Date of Award

2005

Document Type

Thesis

Department

Political Science

First Reader

Dr. Susan Zlomke

Second Reader

Dr. Trey Berry

Third Reader

Dr. Barbara Pemberton

Abstract

Man has ever invaded, pushing aside previous owners to claim possession. Thus history tells us: of nations conquered, peoples displaced, and foreigners that become inhabitants, who will in tum be conquered, displaced, and replaced. In this telling of history, however, a position exists for those whose story knows no previous inhabitants. These people are called indigenous. The shore of North Africa is a vast land that has known countless invasions and times of foreign rule. It has also known the continuation of a single people group, indigenous to its soil for as long as history can recall. These people are known as the Berbers.

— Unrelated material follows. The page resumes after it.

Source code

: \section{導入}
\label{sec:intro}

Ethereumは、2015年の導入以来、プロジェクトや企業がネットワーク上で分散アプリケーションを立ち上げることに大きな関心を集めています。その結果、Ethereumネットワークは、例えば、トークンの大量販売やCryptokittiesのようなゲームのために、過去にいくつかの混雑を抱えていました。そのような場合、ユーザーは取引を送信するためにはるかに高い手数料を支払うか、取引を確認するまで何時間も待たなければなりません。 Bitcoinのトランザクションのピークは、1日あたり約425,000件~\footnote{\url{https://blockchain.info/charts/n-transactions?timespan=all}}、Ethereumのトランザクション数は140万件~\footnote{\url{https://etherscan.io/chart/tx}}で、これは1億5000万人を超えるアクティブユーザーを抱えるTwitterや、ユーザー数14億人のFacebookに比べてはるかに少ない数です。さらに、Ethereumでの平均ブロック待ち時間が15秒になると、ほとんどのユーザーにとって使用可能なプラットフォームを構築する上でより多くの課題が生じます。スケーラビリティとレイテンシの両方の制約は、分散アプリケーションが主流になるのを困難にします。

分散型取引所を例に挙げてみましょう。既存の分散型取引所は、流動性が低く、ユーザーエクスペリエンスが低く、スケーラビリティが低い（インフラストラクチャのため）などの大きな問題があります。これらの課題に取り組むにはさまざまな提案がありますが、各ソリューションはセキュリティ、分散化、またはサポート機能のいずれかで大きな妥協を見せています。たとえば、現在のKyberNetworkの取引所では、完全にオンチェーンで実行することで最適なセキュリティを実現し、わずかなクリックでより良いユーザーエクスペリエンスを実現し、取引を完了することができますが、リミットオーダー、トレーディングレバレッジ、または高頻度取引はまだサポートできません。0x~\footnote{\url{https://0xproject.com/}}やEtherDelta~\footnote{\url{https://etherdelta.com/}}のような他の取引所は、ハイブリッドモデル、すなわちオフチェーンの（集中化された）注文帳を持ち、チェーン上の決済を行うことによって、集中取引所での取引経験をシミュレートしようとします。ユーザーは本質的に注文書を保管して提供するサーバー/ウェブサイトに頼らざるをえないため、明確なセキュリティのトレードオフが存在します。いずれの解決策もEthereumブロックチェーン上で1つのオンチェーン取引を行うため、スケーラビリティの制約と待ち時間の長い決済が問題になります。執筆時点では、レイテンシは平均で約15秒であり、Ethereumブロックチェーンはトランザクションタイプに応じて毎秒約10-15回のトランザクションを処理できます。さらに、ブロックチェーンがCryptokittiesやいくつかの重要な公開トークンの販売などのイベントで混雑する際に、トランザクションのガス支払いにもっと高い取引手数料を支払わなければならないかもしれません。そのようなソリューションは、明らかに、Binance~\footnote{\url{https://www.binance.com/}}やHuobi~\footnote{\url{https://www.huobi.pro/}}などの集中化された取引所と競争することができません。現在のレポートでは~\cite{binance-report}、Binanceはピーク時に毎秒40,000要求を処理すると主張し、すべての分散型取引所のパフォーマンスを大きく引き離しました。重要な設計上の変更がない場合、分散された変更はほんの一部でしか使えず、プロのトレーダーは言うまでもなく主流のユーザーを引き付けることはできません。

How the Berbers of North Africa acquired the agnomen that serves them today is a disputed segment of their history. Some regard the name as derivative from the Roman term "Barbare" meaning barbarian. Others, like Ibn Khaldun, the Arab historian, record the name Berber as coming from an Arab. The Berber language is "highly distinct from any other language spoken of in the Mediterranean," and Khaldun relates the tale of lfriqish, an Arab conqueror, who calls the Berber tongue "barbara" when he first encounters it. Title, however, is of little consequence to a people who have endured many names under many rulers. Such is the case of the Berbers who have been known as Libyans or Garamantes to the Egyptians, Numidians to the Carthaginians, and finally Berbers in both Roman and Arab tongues, and to the world after them.